1. Finely chop parsley, basil, and garlic. Place in bowl, and set aside.

2. Bring wine to a boil in fondue pot or medium saucepan. Simmer 5 minutes, or until reduced by half. Whisk in goat cheese and cream cheese, and cook 3 minutes, or until melted.

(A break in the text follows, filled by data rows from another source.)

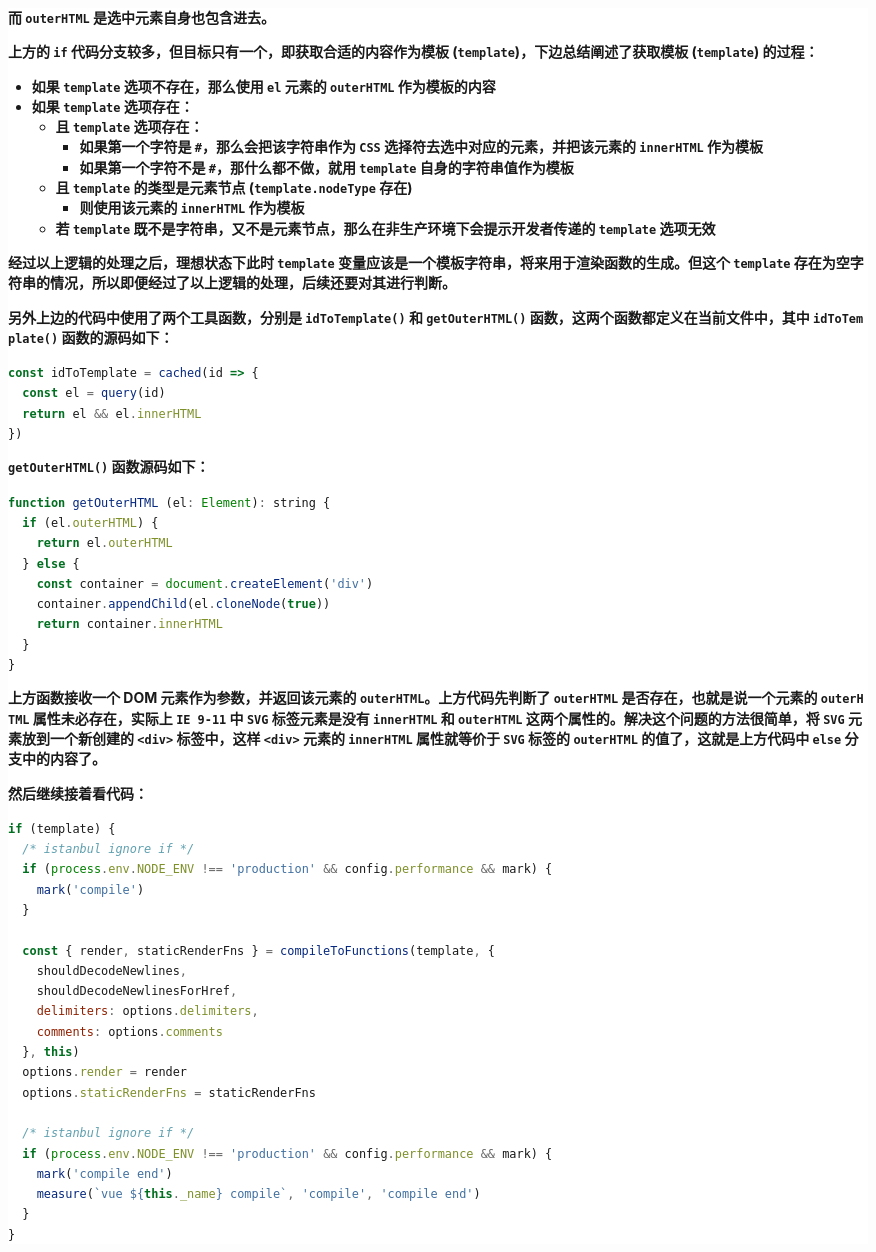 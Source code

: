 **而 `outerHTML` 是选中元素自身也包含进去。**

**上方的 `if` 代码分支较多，但目标只有一个，即获取合适的内容作为模板 (`template`)，下边总结阐述了获取模板 (`template`) 的过程：**

- **如果 `template` 选项不存在，那么使用 `el` 元素的 `outerHTML` 作为模板的内容**
- **如果 `template` 选项存在：**
  - **且 `template` 选项存在：**
    - **如果第一个字符是 `#`，那么会把该字符串作为 `CSS` 选择符去选中对应的元素，并把该元素的 `innerHTML` 作为模板**
    - **如果第一个字符不是 `#`，那什么都不做，就用 `template` 自身的字符串值作为模板**
  - **且 `template` 的类型是元素节点 (`template.nodeType` 存在)**
    - **则使用该元素的 `innerHTML` 作为模板**
  - **若 `template` 既不是字符串，又不是元素节点，那么在非生产环境下会提示开发者传递的 `template` 选项无效**

**经过以上逻辑的处理之后，理想状态下此时 `template` 变量应该是一个模板字符串，将来用于渲染函数的生成。但这个 `template` 存在为空字符串的情况，所以即便经过了以上逻辑的处理，后续还要对其进行判断。**

**另外上边的代码中使用了两个工具函数，分别是 `idToTemplate()` 和 `getOuterHTML()` 函数，这两个函数都定义在当前文件中，其中 `idToTemplate()` 函数的源码如下：**

```javascript
const idToTemplate = cached(id => {
  const el = query(id)
  return el && el.innerHTML
})
```

**`getOuterHTML()` 函数源码如下：**

```javascript
function getOuterHTML (el: Element): string {
  if (el.outerHTML) {
    return el.outerHTML
  } else {
    const container = document.createElement('div')
    container.appendChild(el.cloneNode(true))
    return container.innerHTML
  }
}
```

**上方函数接收一个 DOM 元素作为参数，并返回该元素的 `outerHTML`。上方代码先判断了 `outerHTML` 是否存在，也就是说一个元素的 `outerHTML` 属性未必存在，实际上 `IE 9-11` 中 `SVG` 标签元素是没有 `innerHTML` 和 `outerHTML` 这两个属性的。解决这个问题的方法很简单，将 `SVG` 元素放到一个新创建的 `<div>` 标签中，这样 `<div>` 元素的 `innerHTML` 属性就等价于 `SVG` 标签的 `outerHTML` 的值了，这就是上方代码中 `else` 分支中的内容了。**

**然后继续接着看代码：**

```javascript
if (template) {
  /* istanbul ignore if */
  if (process.env.NODE_ENV !== 'production' && config.performance && mark) {
    mark('compile')
  }

  const { render, staticRenderFns } = compileToFunctions(template, {
    shouldDecodeNewlines,
    shouldDecodeNewlinesForHref,
    delimiters: options.delimiters,
    comments: options.comments
  }, this)
  options.render = render
  options.staticRenderFns = staticRenderFns

  /* istanbul ignore if */
  if (process.env.NODE_ENV !== 'production' && config.performance && mark) {
    mark('compile end')
    measure(`vue ${this._name} compile`, 'compile', 'compile end')
  }
}
```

3. Whisk cornstarch into 1/4 cup milk in bowl. Whisk in remaining milk. Add milk mixture to goat cheese mixture, and cook 3 minutes, or until thickened, whisking constantly. Whisk in Comté cheese, and cook 1 to 2 minutes, or until smooth and all cheese has melted. Stir in herb mixture, and season with salt and pepper, if desired. Serve with Dippers.

Nutrition Information: 

Calories: 
329
Protein: 
19 g
Total Fat: 
24 g
Saturated Fat: 
15 g
Carbohydrates: 
8 g
Cholesterol: 
72 mg
Sodium: 
368 mg
Fiber: 
<1 g
Sugar: 
4 g
Yield: 
Serves 6

Comments on this Recipe

Appreciated it most on the steamed broccoli. Cold leftover fondue made a great spread for sandwiches. Leftovers also kept a reheated well too.

This was awesome! I used garlic crustini bread and steamed broccoli for dipping and we ate the whole pot!